I’m not claiming that this senator is Abraham Lincoln, I only know that the voters in Idaho put him in the Senate three consecutive terms. If we hold our leaders up to a magnifying glass or under a microscopic scrutiny that virtually none of us could withstand, what are we left with? What kind of inspection does one have to pass in order to serve?

I can’t remember the last time I read a story in a major newspaper or heard a sound bite on network television about the great job some politician, or school principal, or member of the clergy was doing. The media seem to me as if they are crouched in the bushes, ready to spring on any real or perceived transgression. Their job has become one of destroying.

By all means, let’s expose the pedophiles, the thieves, the corrupt. But what is this morbid fascination about everyone’s sexuality or orientation? If, after three terms, a senator admits to having been bisexual, does that mean he hasn’t really served us well for the prior 18 years and we have to reassess his service to the state? The answer is “yes” for someone like the former governor of New Jersey, whose sexual peccadilloes involved state appointments. But does it matter for someone, heterosexual or homosexual, who keeps his or her personal interests behind closed doors? Does it extend to an ill-conceived public utterance?

Does it matter how many wives a male politician has had, or the age of the current one? Why on earth should it? Is the neckline on a woman’s outfit while campaigning relevant? Why should it be, and who says so?

We’re going to find something in just about everyone’s closet. Does that mean that they are all bad people and that we, the investigators, are morally superior? Or does it mean there are places into which we shouldn’t be poking our noses?

Where is Edward R. Murrow when you need him?

© Alan Weiss 2007. All rights reserved.

3 thoughts on “Closet Compulsion

  1. The issue isn’t sexual orientation or sexual activities, but hypocrisy. Rep. Barney Frank is criticized or lauded based on his legislative actions, not his sexual activities.

    When a senator rails against “threats to the sanctity of marriage” and then (admittedly) pays a prostitute for sex or (allegedly) solicits an undercover police officer, that tells us in dramatic terms that we can’t believe what these people are saying about their own values.

    Note that the Republican party is calling for the resignation of the foot-tapping senator from Idaho, but not the dallying senator from Louisiana.
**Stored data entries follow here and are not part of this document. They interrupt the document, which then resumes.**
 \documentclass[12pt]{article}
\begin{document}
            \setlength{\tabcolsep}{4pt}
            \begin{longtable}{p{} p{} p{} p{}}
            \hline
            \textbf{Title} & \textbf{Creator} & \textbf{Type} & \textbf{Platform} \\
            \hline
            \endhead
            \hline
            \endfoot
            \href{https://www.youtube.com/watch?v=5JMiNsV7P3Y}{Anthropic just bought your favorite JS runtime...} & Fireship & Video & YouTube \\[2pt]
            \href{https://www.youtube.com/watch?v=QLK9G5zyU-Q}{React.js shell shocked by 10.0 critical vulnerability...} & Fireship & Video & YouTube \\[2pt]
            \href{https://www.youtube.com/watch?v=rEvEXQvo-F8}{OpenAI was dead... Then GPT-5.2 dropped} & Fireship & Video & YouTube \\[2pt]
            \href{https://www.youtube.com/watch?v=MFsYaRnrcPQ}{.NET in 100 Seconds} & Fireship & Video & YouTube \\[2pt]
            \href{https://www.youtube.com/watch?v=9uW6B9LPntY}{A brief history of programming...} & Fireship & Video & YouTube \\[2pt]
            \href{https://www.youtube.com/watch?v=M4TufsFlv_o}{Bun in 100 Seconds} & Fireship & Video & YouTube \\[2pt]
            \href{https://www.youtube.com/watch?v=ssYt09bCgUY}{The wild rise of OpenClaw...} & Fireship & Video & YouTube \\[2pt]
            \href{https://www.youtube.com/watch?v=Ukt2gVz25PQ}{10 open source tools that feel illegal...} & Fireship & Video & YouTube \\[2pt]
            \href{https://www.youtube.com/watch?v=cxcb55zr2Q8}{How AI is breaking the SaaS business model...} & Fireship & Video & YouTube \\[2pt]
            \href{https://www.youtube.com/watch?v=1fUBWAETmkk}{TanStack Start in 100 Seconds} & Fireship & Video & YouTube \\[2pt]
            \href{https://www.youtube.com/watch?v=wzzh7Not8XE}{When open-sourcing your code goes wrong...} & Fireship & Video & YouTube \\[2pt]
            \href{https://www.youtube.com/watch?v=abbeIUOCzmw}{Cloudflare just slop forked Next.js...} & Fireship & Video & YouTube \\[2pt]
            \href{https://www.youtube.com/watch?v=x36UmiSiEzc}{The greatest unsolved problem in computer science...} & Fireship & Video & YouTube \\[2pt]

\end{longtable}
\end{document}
That’s because the governor of Idaho is Republican, and would appoint a Republican; the governor of Louisiana is a Democrat, and would appoint a Democrat. (Given the same situation, I’m sure the Dems would show the same selective outrage.) Behavioral and ethical standards are clearly shifted when they mean that power might be lost.
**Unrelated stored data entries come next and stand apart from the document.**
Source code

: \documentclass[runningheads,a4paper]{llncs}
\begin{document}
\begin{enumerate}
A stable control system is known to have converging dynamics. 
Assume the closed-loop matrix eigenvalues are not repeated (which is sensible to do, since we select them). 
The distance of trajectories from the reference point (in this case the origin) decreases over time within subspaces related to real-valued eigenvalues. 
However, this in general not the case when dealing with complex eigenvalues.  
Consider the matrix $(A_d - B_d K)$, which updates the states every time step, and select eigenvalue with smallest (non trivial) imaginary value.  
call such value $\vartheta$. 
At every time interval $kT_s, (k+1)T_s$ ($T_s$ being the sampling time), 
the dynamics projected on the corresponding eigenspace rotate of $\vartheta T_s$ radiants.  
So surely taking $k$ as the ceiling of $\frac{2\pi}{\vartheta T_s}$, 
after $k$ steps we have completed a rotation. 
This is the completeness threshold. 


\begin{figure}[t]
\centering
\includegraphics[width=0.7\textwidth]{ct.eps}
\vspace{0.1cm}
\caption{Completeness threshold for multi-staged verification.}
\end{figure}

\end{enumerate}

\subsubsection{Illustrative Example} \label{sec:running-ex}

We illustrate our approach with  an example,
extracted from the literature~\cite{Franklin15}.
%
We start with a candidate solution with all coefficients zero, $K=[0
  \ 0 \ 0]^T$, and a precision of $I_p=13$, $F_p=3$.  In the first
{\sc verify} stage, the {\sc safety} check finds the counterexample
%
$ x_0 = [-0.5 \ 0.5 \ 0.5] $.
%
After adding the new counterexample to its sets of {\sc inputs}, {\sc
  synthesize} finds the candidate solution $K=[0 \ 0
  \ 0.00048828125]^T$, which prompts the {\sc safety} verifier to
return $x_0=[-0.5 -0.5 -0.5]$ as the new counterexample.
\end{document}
  2. The issue isn’t sexual orientation nor hypocrisy, it’s soliciting sex and engaging in said activity in a public facility.

    The cops were there because they were receiving complaints that there was sexual activity in the bathroom, not just pickups.

    I don’t want my elected officials engaging in sexual activity in public places, regardless of their orientation (sexual or political).


  3. In this particular case, what is at issue is not hypocrisy nor sexual orientation; it is sexual activity in a public place.

    The cops were staking out the bathroom not because it was a pickup place, but because sexual activity was taking place right there.

    I’d like to think we have at least a minimum standard of behavior for all people, not just Senators, for what they do in public restrooms.